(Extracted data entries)
=== Begin Enclosure ===

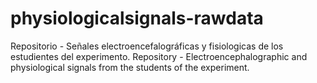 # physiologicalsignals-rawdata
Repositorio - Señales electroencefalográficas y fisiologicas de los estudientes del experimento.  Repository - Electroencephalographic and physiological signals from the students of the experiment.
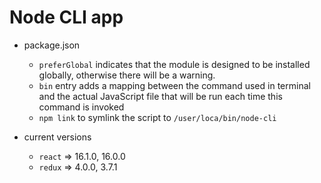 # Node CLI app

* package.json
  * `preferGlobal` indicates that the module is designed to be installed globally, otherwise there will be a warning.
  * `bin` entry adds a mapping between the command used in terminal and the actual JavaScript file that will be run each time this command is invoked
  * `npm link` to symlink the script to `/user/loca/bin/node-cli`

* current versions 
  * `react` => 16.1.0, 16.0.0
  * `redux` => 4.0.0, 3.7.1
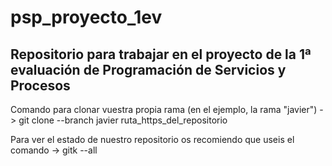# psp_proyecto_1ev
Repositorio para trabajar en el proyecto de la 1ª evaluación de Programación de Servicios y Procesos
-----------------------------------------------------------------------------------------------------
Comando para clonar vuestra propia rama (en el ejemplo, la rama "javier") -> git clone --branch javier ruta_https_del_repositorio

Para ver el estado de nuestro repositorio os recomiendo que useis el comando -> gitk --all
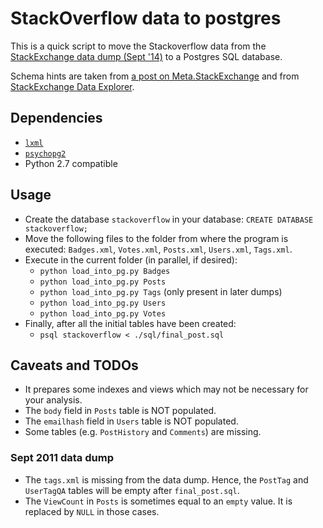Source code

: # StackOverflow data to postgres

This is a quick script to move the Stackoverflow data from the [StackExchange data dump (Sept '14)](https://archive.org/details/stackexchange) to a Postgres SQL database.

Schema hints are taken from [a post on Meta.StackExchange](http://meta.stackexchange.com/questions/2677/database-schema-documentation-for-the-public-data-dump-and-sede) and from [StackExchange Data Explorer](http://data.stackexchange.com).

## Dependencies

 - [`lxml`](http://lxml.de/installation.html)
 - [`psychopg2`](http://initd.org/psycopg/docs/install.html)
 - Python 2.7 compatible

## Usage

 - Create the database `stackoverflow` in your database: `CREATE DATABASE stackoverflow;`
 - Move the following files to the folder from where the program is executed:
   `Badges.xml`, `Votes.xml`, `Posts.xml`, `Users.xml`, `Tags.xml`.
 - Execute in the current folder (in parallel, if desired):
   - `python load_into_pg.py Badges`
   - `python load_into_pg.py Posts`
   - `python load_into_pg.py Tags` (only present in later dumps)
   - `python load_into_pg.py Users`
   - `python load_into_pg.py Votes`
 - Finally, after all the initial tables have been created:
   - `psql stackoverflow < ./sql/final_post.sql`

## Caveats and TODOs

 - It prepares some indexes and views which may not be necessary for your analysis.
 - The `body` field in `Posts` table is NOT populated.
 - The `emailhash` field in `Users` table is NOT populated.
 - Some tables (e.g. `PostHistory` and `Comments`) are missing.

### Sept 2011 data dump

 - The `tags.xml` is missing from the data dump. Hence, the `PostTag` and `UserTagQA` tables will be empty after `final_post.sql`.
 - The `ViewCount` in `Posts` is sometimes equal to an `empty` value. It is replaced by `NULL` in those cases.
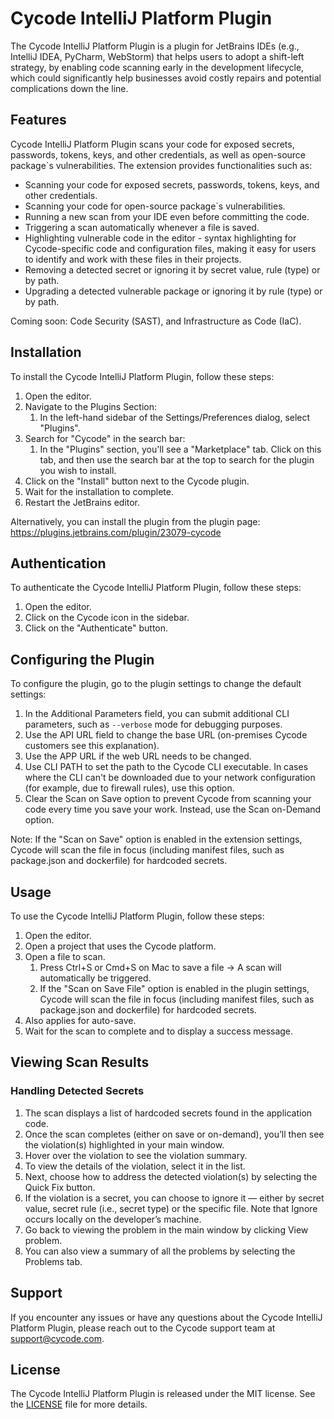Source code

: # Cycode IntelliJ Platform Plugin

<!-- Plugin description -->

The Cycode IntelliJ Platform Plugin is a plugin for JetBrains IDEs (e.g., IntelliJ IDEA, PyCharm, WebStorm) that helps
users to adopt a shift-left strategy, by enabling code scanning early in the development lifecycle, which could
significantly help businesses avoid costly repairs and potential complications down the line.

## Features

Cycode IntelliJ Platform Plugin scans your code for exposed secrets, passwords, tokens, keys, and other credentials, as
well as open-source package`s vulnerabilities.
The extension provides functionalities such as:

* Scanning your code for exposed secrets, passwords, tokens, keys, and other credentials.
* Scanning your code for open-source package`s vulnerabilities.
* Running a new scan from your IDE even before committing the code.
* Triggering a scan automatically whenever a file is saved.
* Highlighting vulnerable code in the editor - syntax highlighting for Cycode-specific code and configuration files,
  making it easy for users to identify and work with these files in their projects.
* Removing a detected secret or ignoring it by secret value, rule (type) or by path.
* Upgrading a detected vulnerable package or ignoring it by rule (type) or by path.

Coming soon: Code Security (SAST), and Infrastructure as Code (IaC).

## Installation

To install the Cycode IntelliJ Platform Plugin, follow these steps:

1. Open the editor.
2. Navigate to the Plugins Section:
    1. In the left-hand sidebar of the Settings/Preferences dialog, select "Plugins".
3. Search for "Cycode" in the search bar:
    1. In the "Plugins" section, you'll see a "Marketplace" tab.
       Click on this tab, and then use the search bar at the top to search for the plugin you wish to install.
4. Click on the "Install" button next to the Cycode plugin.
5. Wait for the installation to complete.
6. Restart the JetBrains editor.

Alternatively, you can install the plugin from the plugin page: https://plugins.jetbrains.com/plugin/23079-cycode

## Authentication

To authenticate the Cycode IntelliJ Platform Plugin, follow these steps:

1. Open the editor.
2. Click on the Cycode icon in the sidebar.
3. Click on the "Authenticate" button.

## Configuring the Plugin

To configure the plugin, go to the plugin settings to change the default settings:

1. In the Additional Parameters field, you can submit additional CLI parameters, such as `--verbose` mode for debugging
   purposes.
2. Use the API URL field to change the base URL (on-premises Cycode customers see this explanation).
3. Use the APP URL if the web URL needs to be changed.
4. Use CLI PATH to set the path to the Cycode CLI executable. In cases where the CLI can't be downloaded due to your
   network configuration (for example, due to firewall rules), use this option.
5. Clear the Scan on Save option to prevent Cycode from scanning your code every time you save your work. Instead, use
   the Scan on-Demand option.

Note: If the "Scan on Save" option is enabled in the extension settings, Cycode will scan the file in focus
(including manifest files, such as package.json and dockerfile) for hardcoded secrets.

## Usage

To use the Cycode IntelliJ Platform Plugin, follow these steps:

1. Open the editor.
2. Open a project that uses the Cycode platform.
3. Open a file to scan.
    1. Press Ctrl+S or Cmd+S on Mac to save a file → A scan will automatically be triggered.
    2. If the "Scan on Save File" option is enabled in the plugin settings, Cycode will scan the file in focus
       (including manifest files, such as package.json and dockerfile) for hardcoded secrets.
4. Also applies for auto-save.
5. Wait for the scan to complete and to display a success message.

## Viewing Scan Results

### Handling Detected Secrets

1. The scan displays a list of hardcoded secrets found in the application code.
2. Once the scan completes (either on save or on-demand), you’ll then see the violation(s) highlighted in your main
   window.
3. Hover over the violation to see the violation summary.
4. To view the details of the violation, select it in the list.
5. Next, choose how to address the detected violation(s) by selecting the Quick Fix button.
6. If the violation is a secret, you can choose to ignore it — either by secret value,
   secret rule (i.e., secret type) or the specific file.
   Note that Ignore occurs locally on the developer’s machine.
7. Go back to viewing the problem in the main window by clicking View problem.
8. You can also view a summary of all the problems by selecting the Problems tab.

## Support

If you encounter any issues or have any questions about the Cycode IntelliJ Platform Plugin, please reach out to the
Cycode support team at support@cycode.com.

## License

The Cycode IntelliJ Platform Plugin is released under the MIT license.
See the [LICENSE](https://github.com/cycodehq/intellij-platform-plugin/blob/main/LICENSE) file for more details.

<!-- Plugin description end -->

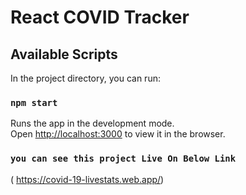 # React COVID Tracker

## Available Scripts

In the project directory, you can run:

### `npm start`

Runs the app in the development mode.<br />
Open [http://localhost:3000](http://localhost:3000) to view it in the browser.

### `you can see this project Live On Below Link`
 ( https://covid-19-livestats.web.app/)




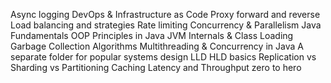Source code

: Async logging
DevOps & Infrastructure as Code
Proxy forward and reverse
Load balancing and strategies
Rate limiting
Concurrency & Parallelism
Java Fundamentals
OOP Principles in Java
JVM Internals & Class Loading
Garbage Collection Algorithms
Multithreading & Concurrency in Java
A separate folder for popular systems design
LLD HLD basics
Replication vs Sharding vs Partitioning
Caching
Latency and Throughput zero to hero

=== End Enclosure ===

## INSTRUCTIONS TO FOLLOW
In the data above, which lines lie between the line with "Click on this" and the line with "6. Restart the JetBrains editor.", inclusive? Print those lines exactly and nothing else.

## WRITTEN RESPONSE
       Click on this tab, and then use the search bar at the top to search for the plugin you wish to install.
4. Click on the "Install" button next to the Cycode plugin.
5. Wait for the installation to complete.
6. Restart the JetBrains editor.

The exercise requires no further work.